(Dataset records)
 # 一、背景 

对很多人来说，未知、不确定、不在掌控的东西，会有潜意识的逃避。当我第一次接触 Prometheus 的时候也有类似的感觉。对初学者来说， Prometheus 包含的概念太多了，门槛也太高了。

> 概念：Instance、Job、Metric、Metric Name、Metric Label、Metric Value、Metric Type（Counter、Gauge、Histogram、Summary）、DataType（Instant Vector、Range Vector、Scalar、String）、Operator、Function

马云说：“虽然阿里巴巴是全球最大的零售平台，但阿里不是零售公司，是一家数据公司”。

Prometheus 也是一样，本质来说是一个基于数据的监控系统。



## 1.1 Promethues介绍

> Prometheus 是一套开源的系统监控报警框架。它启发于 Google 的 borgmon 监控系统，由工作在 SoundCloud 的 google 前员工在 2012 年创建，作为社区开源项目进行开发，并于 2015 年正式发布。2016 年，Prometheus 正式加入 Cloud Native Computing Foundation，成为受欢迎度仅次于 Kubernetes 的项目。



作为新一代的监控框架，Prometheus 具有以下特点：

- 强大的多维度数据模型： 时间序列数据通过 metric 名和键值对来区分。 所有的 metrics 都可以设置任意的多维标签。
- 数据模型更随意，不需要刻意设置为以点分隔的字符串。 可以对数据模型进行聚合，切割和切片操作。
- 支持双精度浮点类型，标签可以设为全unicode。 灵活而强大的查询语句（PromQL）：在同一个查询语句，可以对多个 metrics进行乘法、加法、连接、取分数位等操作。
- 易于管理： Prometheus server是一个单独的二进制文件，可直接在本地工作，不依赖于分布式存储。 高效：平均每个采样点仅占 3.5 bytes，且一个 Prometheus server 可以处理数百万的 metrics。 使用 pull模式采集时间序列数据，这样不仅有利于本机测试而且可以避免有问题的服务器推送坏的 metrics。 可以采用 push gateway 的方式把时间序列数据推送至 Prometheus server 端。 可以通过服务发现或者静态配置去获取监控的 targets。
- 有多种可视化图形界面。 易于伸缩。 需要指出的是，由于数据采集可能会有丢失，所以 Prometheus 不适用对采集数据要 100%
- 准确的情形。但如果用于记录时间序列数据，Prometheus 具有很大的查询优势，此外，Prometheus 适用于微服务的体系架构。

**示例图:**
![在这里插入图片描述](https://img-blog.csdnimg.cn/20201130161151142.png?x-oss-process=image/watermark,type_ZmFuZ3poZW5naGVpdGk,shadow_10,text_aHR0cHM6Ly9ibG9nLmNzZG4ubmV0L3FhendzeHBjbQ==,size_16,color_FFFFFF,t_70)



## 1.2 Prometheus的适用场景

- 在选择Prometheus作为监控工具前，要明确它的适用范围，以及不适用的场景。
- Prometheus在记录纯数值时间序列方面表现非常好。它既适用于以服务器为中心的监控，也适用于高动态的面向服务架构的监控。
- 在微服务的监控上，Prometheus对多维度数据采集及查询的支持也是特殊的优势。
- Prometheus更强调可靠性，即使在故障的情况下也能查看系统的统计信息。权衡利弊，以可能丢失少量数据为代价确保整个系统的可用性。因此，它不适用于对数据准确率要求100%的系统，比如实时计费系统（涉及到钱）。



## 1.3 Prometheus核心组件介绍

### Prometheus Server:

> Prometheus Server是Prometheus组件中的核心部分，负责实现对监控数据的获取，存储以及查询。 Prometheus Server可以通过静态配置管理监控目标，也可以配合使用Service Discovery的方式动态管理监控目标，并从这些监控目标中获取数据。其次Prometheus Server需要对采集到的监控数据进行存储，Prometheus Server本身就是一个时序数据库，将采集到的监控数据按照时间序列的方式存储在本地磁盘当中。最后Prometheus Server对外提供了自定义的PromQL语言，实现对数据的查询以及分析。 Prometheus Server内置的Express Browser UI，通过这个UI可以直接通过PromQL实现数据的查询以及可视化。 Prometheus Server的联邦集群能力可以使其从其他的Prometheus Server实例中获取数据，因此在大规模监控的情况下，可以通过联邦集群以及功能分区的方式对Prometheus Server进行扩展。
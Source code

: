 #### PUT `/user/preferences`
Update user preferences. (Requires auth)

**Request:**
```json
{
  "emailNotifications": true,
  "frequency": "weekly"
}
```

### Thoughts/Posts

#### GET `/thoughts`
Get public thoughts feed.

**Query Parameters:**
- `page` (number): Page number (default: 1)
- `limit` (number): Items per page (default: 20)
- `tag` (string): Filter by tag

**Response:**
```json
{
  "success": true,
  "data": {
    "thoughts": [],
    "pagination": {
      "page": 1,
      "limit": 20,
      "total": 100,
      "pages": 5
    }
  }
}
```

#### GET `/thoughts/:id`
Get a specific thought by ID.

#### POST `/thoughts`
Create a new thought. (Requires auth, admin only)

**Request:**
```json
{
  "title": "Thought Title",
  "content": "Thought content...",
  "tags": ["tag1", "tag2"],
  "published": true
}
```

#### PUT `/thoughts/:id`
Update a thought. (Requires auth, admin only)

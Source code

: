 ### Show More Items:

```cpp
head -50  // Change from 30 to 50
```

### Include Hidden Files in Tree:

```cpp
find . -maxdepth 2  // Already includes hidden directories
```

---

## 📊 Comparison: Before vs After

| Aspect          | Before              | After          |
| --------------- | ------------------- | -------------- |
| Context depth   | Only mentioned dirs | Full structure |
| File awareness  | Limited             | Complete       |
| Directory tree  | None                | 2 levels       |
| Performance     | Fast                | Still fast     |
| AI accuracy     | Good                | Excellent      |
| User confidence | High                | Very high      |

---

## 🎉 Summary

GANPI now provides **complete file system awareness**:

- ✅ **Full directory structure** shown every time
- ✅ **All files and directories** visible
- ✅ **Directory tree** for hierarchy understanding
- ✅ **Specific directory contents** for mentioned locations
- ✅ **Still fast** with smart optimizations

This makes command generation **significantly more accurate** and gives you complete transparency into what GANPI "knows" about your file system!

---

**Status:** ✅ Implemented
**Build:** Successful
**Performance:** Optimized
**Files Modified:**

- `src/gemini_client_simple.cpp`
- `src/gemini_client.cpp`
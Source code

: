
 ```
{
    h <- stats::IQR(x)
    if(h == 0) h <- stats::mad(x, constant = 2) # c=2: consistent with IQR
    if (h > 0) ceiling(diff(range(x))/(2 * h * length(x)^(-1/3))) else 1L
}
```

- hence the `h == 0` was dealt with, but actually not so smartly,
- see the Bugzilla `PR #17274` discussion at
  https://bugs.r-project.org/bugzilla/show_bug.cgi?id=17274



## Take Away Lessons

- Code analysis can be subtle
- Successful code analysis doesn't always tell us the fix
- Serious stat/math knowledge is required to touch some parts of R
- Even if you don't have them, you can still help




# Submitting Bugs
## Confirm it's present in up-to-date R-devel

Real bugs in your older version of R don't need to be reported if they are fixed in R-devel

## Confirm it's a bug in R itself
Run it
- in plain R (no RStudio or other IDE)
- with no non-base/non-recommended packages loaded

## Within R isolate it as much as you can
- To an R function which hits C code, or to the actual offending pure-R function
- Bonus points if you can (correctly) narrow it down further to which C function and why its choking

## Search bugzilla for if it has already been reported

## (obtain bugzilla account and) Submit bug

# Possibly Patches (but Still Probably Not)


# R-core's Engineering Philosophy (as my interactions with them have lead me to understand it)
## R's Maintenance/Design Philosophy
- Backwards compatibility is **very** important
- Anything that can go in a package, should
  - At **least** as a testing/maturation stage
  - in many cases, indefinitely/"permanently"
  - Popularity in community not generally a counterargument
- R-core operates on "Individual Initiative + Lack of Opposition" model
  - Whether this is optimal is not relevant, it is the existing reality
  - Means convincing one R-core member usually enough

ASSIGNED TASK | Lines after the one containing "- 支持双精度浮点类型，标签可以设为全unicode。 灵活而强大的查询语句（PromQL）：在同一个查询语句，可以对多个" are not part of the task. Output the entries exactly from their first line through that one.

WRITTEN ANSWER |
 # 一、背景 

对很多人来说，未知、不确定、不在掌控的东西，会有潜意识的逃避。当我第一次接触 Prometheus 的时候也有类似的感觉。对初学者来说， Prometheus 包含的概念太多了，门槛也太高了。

> 概念：Instance、Job、Metric、Metric Name、Metric Label、Metric Value、Metric Type（Counter、Gauge、Histogram、Summary）、DataType（Instant Vector、Range Vector、Scalar、String）、Operator、Function

马云说：“虽然阿里巴巴是全球最大的零售平台，但阿里不是零售公司，是一家数据公司”。

Prometheus 也是一样，本质来说是一个基于数据的监控系统。



## 1.1 Promethues介绍

> Prometheus 是一套开源的系统监控报警框架。它启发于 Google 的 borgmon 监控系统，由工作在 SoundCloud 的 google 前员工在 2012 年创建，作为社区开源项目进行开发，并于 2015 年正式发布。2016 年，Prometheus 正式加入 Cloud Native Computing Foundation，成为受欢迎度仅次于 Kubernetes 的项目。



作为新一代的监控框架，Prometheus 具有以下特点：

- 强大的多维度数据模型： 时间序列数据通过 metric 名和键值对来区分。 所有的 metrics 都可以设置任意的多维标签。
- 数据模型更随意，不需要刻意设置为以点分隔的字符串。 可以对数据模型进行聚合，切割和切片操作。
- 支持双精度浮点类型，标签可以设为全unicode。 灵活而强大的查询语句（PromQL）：在同一个查询语句，可以对多个 metrics进行乘法、加法、连接、取分数位等操作。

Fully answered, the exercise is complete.